Ensuite, vient une nouvelle tentative d’escroquerie dans laquelle nous ne tomberons pas : Bobby nous explique qu’on ne peut pas retirer de riel au Cambodge, la monnaie locale (ce qui est vrai, tout ce que vous retirerez des distributeurs seront des dollars). Il nous propose donc de retirer des bahts à la frontière pour les échanger contre des riels ensuite. Nous avons entendu parler de cette combine, qui implique un échange avec des taux plus que désastreux. Et surtout, ce n’est pas la peine puisque vous paierez tout simplement en dollar au Cambodge, c’est ainsi.

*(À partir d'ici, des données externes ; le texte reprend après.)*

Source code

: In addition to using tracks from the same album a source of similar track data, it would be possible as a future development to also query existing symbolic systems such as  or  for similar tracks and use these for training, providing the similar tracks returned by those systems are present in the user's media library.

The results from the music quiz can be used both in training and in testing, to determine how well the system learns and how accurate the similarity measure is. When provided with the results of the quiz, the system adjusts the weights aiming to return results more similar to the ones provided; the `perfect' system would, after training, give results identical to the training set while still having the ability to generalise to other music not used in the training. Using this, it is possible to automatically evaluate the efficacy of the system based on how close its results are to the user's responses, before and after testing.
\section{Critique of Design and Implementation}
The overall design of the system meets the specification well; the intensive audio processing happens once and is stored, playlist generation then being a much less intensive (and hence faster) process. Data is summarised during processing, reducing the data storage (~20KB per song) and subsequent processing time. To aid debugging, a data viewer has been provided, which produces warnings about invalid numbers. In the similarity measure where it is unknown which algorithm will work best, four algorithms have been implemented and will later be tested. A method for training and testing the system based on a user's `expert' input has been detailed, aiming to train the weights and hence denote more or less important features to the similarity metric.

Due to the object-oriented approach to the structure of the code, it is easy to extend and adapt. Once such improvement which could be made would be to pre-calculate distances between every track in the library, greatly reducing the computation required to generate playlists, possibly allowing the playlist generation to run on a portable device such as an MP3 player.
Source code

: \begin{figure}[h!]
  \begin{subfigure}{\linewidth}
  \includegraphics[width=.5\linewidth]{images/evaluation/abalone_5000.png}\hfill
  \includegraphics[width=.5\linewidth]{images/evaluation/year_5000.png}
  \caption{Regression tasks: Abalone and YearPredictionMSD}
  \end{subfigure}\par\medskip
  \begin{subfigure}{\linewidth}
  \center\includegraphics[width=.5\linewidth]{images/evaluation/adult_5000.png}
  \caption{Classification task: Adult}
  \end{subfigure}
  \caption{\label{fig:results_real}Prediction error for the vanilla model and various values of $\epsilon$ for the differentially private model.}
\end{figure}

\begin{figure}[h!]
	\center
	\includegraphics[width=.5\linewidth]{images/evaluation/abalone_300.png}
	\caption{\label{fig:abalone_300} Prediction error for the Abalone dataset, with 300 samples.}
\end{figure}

La frontière ne se passe donc sans trop de mal, puisque le visa a déjà été fait. Nous avons rencontré plusieurs personnes ensuite qui ont effectivement payé 20 dollars pour leurs visas, en allant d’eux-même au poste frontière. Mais ce n’est pas non plus impossible qu’on essaie de vous arnaquer ici aussi. A la réflexion, nous n’avions pas été déposés loin de la frontière et nous aurions dû aller faire notre visa nous-même. Je pense qu’ils ne nous auraient pas abandonnés pour autant, préférant généralement éviter le scandale. D’autres Français ont réussi la manœuvre.

On ne peut pas être certains que cela aurait fonctionné sans encombre, d’autant qu’après la frontière, un shuttle bus nous a emmené gratuitement jusqu’à la station de bus, située loin de là. Aurait-ce été le cas si nous avions quitté le groupe ? Nous finissons par arriver à notre bus pour Siem Reap, qui attendra de toute façon longuement que tous les touristes soient là. Moralité : ne vous laissez pas faire !

Après plus de 2h passées autour de la frontière, nous quittons finalement la ville à 15h. Malgré les inondations, le trajet côté Cambodge se déroule sans encombre ; les paysages sont magnifiques. Nous arrivons à Siem Reap à 19h. Les chauffeurs, tout sauf sympathiques, nous déposent au bout d’un chemin en terre, boueux puisqu’il venait de pleuvoir, balance nos sacs par la fenêtre et nous exhorte à nous barrer de manière très agressive. Là, un paquet de tuk-tuk nous attendent de pied ferme, nous ne savons pas où nous sommes mais vu l’endroit où nous nous trouvons il y a de grandes chances pour que nous n’ayons pas d’autre choix que de prendre un transport pour aller en ville. Les premiers tuk-tuks proposent 5 dollars, nous finissons par obtenir un trajet à 2 dollars, pour faire environ 5 kilomètres. Pfiou, la journée se termine, nous débarquons à notre hôtel, fatigués !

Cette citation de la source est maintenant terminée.